ZEW President Professor Achim Wambach commented:
‘A recovering global economy is boosting expectations for Germany, with half of the respondents anticipating the country’s economy to pick up over the next six months. Further contributing to the heightened optimism are the much-improved assessments of the situation and economic expectations in Germany’s export destinations.’
However, EUR’s upside was significantly blocked as escalating tensions in the Middle East continued to rock global markets.
Pound (GBP) muted as UK labour market cools
The pound (GBP) was flat against most of its peers this morning following the UK’s latest employment data.
In February, UK unemployment hit 4.2%, leaping above market expectations and January’s upwardly revised 4%. In addition to this, average earnings in the three months prior to February 2024 eased more-than-forecast, cooling to 6%.
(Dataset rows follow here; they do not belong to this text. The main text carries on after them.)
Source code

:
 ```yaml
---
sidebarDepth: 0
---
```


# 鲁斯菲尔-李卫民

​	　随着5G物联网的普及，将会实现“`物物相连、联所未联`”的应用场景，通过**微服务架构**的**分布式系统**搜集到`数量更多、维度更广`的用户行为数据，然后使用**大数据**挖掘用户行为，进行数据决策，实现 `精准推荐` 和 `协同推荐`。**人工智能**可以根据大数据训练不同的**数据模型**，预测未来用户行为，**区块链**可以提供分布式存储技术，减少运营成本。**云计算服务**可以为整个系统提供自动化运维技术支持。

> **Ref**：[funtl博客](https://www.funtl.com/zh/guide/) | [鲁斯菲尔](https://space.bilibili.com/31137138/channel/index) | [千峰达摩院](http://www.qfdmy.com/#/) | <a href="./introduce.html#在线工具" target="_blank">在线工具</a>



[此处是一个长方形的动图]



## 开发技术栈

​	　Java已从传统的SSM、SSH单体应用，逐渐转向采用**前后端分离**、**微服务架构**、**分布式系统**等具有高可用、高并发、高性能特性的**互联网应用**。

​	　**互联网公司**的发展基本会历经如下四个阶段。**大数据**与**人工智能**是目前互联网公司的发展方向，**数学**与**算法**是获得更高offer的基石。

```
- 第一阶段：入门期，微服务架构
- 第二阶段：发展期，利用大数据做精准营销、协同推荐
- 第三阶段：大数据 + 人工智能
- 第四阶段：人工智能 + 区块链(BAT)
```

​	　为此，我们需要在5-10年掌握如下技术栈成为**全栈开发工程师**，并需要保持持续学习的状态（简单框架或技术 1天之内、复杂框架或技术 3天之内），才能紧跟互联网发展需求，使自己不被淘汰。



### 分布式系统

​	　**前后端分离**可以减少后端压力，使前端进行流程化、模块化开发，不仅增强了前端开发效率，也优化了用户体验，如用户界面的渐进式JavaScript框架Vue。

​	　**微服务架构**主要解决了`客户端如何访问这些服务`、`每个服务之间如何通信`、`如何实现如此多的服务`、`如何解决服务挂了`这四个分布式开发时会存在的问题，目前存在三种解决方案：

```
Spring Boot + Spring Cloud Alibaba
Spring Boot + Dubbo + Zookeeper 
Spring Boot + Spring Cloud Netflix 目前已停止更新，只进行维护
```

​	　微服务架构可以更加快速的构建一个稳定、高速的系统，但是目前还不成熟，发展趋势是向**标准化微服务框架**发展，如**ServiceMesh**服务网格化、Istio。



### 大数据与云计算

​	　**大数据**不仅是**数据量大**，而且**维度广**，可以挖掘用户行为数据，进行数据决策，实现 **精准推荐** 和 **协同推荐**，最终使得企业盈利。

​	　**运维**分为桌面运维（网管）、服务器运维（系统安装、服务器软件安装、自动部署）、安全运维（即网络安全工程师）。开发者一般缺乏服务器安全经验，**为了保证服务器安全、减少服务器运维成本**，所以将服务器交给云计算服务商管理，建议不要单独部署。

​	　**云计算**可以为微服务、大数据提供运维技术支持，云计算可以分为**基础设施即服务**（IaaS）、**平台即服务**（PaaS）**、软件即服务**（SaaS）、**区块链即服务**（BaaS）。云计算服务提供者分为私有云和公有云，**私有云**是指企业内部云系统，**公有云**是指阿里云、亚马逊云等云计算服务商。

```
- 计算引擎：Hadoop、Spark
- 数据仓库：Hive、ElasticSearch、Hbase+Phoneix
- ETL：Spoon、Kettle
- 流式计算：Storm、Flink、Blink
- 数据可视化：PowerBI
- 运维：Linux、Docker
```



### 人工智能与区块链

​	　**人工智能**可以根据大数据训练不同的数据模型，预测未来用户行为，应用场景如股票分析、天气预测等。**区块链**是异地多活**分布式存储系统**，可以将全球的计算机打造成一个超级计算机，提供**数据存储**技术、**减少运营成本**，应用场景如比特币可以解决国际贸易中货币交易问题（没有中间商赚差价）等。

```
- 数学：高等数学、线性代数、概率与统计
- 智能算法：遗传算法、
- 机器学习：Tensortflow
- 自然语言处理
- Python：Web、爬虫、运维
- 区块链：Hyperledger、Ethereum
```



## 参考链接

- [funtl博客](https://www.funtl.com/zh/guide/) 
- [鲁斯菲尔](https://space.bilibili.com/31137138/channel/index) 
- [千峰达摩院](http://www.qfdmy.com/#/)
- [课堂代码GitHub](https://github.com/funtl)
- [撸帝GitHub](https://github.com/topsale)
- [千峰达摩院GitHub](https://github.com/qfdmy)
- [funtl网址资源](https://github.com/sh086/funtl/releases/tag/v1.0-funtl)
Markets are deliberating whether renewed signs of a loosening UK labour market could encourage the Bank of England (BoE) to promptly begin its unwinding cycle.
The data serves to reinforce concerns of a loosening UK labour market, boosting market expectations that the Bank of England (BoE) could begin lowering interest rates in June.
Yael Selfin, Chief Economist at KPMG UK, noted that the latest employment data reinforces speculations that the central bank is well on its way to loosening monetary policy this summer.
Selfin stated:
‘The slight easing in regular pay growth will bring some comfort for the Bank of England which has relied on the pay data as a key gauge of domestic inflationary pressure. Moreover, the rise in unemployment rate paints a picture of a less tight labour market. The exact timing of the first rate cut will be a hot debate for the monetary policy committee in the coming months’
Elsewhere, gloomy trading conditions may further stymie GBP ahead of tomorrow’s high impact inflation report. In the meantime, GBP is managing to gain ground in places, amid weakness in acutely risk-sensitive currencies.
Euro pound exchange rate forecast: UK inflation in focus
Coming up, the UK’s latest inflation data is due out on Wednesday morning. Economists forecast that headline inflation will have eased in March to 3.1%, notably slipping from February’s 3.4%. In addition to this core inflation is expected t have cooled last month to 4.1%, from 4.5% in the month prior.
Also due for release is the Eurozone’s finalised inflation rate. Confirmation that inflation cooled to 2.4% in March could further damage EUR exchange rates.